** PROBLEM **
Filter these entries down to the lines that hold the word "sender", and show each of them.

#### TASK MATERIAL ####

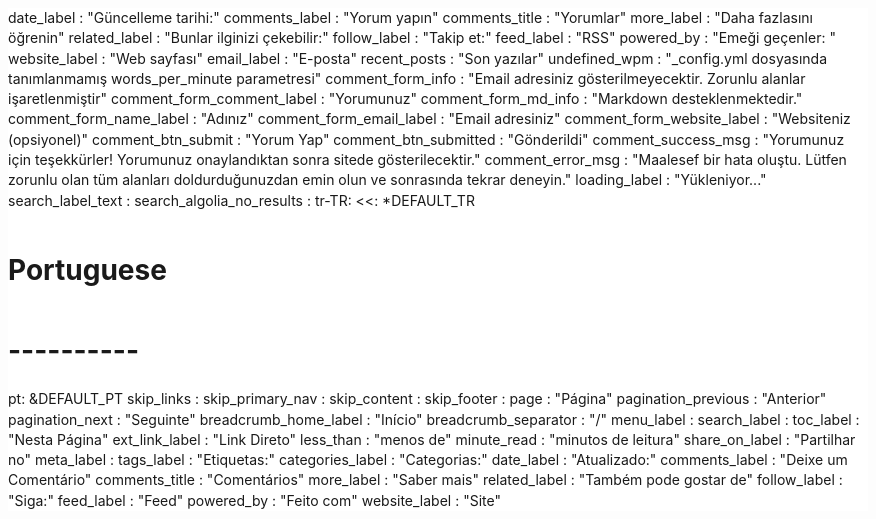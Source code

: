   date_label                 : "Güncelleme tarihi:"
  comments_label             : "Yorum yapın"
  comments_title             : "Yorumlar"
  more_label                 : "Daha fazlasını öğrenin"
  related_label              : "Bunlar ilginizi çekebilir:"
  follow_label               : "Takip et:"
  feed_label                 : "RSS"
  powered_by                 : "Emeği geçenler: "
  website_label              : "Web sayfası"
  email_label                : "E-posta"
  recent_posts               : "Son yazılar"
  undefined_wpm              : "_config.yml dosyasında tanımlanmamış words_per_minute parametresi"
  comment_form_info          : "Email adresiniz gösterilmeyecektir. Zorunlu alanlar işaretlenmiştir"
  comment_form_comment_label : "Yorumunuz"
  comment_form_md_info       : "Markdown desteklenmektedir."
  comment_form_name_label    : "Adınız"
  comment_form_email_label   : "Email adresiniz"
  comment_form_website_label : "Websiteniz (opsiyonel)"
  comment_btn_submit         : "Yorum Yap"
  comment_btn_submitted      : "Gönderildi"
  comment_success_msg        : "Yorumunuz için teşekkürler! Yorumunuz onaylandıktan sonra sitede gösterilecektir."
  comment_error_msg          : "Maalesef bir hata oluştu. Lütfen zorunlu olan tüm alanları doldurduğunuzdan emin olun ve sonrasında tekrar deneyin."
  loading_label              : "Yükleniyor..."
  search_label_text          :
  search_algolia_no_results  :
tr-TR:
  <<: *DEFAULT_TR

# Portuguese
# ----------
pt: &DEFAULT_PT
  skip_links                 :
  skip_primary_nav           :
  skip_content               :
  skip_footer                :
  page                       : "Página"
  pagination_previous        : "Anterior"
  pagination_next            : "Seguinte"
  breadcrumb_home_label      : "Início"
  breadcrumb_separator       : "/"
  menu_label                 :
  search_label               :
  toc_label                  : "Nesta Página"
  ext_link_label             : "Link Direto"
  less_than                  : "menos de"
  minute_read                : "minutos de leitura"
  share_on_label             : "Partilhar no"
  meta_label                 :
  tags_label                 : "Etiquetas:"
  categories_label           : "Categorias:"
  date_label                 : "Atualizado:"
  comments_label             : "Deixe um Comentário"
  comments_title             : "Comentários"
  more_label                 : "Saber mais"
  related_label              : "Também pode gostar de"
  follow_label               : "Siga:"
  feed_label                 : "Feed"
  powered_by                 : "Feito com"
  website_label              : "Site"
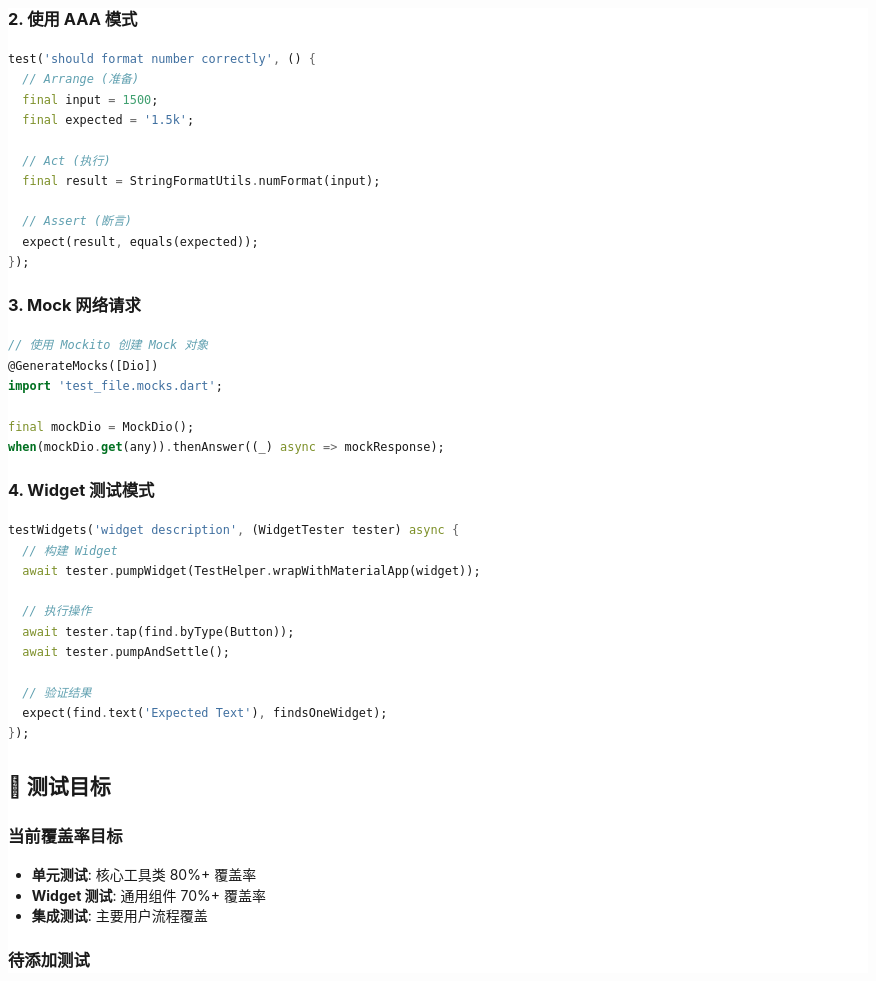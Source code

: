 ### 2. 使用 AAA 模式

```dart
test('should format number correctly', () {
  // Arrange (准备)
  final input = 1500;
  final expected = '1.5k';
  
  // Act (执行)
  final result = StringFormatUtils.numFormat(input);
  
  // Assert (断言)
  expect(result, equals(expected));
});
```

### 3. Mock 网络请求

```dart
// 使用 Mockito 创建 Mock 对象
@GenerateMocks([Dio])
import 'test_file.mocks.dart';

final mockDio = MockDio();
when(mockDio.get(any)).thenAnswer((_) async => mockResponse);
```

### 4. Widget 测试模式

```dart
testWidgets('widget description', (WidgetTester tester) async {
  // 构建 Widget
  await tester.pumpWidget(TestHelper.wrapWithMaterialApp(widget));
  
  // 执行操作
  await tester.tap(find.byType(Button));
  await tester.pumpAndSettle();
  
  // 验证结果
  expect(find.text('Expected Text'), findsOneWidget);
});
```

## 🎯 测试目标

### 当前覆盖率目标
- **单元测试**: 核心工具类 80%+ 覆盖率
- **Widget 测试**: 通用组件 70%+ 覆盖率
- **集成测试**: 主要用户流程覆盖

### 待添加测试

####
#### TASK MATERIAL ####

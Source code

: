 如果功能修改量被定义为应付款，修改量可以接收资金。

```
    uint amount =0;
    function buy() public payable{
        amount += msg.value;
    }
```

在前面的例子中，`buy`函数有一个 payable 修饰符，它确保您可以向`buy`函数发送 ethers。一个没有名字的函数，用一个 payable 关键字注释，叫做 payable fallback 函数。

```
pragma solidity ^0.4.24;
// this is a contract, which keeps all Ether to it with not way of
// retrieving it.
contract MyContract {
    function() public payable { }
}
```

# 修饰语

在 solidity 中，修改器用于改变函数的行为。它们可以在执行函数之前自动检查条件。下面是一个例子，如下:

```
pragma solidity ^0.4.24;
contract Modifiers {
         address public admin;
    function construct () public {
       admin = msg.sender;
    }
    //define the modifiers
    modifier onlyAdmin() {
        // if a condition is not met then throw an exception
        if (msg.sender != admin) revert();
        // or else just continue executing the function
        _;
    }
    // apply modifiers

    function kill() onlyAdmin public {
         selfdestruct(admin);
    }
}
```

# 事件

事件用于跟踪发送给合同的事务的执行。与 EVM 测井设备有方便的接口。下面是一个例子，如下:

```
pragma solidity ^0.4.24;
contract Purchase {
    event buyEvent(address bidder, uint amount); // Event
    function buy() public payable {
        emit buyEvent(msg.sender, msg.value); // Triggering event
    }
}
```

####

** ANSWER TO THIS TASK **
       admin = msg.sender;
        if (msg.sender != admin) revert();
        emit buyEvent(msg.sender, msg.value); // Triggering event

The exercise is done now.